蛭ヶ岳は丹沢主稜の出発点で、そこに到着したのは8時。富士山の展望が素晴らしい。撮影を終えた後に、頂上傍らの掲示板を見ると“ここから先は危険個所が多いので、十分用心して行って下さい”とか“冬期には滑落の事故も起こっています。厳重注意”なる旨が書かれていた。昨夜、甥が語った「雨だったら引き返しましょう」の言葉の重みを理解した。かつてここを縦走したはずの私だが、丹沢でこんな危険な稜線を歩いたという記憶が蘇らないのだ。自らの記憶力の弱さを呪いながらも、気合を入れて出発した。(写真:縦走路から見る富士)
(蛭ヶ岳山頂)
標高300mほど下って200m上る。200mほど下って150m上る。これを数回繰り返す。途中にはガレタ細尾根が待っている。鎖場もあれば階段や梯子もある。40代の若者の息も上がる尾根歩きだ。ただ平地に佇む一瞬には、富士山の姿が神々しく聳えて見える。楽しさと苦しさが交互に味わえる稜線歩き。
丹沢山までの賑わいが嘘のような静かな山旅。すれ違うのは殆どが単独行の登山者。グループとは2パーティーと出会っただけだった。雨と予報された山行が晴れて、富士山を堪能しながらの山歩き故か、交わされる挨拶は元気で底抜けに明るい。 蛭ヶ岳スタートが8時20分で、檜洞丸到着が13時。コースタイムをかなりオーバーしていたが、慎重に、ゆっくりと歩いた結果だから納得がいく。ここの山頂には多くの登山者が憩っていた。富士の見晴しだけでなく、ブナ林が有名で、つつじの名所としても人気が高い。ここで遅い昼食を摂った。
あとは一気呵成に西丹沢へ下ったと言いたいところだが、足が思うように動かず苦戦を強いられた。なんとか16時25分発の新松田行きバスに間に合った。車中で照ノ富士優勝を知る。(写真:檜洞丸頂上)
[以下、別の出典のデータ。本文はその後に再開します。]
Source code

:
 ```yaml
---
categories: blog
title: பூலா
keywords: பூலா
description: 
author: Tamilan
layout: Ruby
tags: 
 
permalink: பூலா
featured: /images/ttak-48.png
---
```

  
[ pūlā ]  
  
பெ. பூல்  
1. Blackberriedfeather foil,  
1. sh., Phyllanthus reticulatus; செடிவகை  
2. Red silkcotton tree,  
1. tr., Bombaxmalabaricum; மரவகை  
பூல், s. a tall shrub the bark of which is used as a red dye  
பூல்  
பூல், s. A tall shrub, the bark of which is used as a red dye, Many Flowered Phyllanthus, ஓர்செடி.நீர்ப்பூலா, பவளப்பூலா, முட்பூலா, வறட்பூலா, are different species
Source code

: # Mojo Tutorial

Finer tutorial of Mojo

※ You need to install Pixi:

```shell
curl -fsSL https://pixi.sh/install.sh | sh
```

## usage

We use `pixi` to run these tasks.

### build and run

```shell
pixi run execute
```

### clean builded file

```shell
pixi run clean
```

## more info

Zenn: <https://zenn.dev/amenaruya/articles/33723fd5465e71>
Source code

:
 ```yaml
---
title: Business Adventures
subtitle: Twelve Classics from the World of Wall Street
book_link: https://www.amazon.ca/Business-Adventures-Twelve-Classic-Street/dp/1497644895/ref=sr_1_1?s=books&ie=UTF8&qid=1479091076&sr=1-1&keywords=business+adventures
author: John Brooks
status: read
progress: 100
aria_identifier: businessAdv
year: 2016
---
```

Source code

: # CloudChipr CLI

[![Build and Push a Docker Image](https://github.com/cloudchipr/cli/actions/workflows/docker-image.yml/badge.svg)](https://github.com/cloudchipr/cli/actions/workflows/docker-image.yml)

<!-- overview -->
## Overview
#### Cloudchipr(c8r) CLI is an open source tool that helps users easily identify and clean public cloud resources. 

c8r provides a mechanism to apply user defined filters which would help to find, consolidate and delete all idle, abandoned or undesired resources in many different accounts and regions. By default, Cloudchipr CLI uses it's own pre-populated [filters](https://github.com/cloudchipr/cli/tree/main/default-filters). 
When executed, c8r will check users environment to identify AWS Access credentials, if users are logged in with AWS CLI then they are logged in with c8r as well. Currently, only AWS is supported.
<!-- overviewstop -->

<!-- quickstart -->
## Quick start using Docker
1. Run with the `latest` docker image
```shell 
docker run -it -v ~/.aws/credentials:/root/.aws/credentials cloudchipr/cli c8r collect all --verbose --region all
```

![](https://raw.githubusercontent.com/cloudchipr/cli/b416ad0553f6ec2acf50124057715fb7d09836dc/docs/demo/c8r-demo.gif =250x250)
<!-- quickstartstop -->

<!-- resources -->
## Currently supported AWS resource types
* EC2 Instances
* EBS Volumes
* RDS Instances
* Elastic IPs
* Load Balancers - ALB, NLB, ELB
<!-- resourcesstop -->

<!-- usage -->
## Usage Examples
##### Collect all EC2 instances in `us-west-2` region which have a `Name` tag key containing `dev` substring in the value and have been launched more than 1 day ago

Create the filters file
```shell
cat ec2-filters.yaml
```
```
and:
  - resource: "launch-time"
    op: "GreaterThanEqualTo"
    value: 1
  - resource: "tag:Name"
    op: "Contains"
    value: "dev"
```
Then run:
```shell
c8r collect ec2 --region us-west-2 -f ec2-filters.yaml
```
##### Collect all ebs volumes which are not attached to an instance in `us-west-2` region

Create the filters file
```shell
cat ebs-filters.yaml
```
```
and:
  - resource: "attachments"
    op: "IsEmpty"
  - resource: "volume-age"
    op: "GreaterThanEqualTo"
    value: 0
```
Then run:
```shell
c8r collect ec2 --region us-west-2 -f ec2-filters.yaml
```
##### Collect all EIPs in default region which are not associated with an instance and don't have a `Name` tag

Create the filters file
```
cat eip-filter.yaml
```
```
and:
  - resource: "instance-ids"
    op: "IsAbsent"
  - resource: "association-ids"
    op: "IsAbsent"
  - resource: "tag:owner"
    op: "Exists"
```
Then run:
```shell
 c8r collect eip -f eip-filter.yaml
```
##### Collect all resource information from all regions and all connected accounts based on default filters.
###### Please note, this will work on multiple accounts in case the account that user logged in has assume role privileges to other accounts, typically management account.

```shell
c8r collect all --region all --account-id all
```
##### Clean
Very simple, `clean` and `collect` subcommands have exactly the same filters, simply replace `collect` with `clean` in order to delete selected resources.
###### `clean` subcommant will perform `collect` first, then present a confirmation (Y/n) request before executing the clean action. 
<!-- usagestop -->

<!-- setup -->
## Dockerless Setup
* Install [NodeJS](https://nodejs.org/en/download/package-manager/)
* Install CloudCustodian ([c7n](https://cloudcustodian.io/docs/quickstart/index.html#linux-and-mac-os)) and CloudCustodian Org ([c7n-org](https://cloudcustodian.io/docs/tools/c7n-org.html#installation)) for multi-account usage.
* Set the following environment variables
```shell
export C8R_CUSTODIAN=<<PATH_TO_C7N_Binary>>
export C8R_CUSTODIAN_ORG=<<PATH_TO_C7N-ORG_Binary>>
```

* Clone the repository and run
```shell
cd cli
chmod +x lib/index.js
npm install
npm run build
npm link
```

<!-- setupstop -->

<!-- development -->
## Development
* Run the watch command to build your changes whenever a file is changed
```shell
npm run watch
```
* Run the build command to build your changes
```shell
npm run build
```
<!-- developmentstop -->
丹沢山は神奈川県にある唯一の百名山。県は本腰を入れて登山道整備に取り組んでいる痕跡が多々見られた。梯子や木階段の導入や、崩落部分の補修等々。
(ブナの新緑が美しかった)
帰宅して、記憶を整理し直した。大倉尾根から犬越路まで歩いたと思い込んでいたが、実は蛭ヶ岳⇔檜洞丸間は歩いた事が無かった。思い出せない訳である。私の記憶違いから、図らずも今夏最初の山行に、中の上クラスへと仲間を誘ってしまった。猛省。(2日間に歩いた距離は合計24Kmだった。)
ただ若者が「今回の山行で、今までには見ることの無かった丹沢景色に出会えた」と語っていたのが嬉しかった。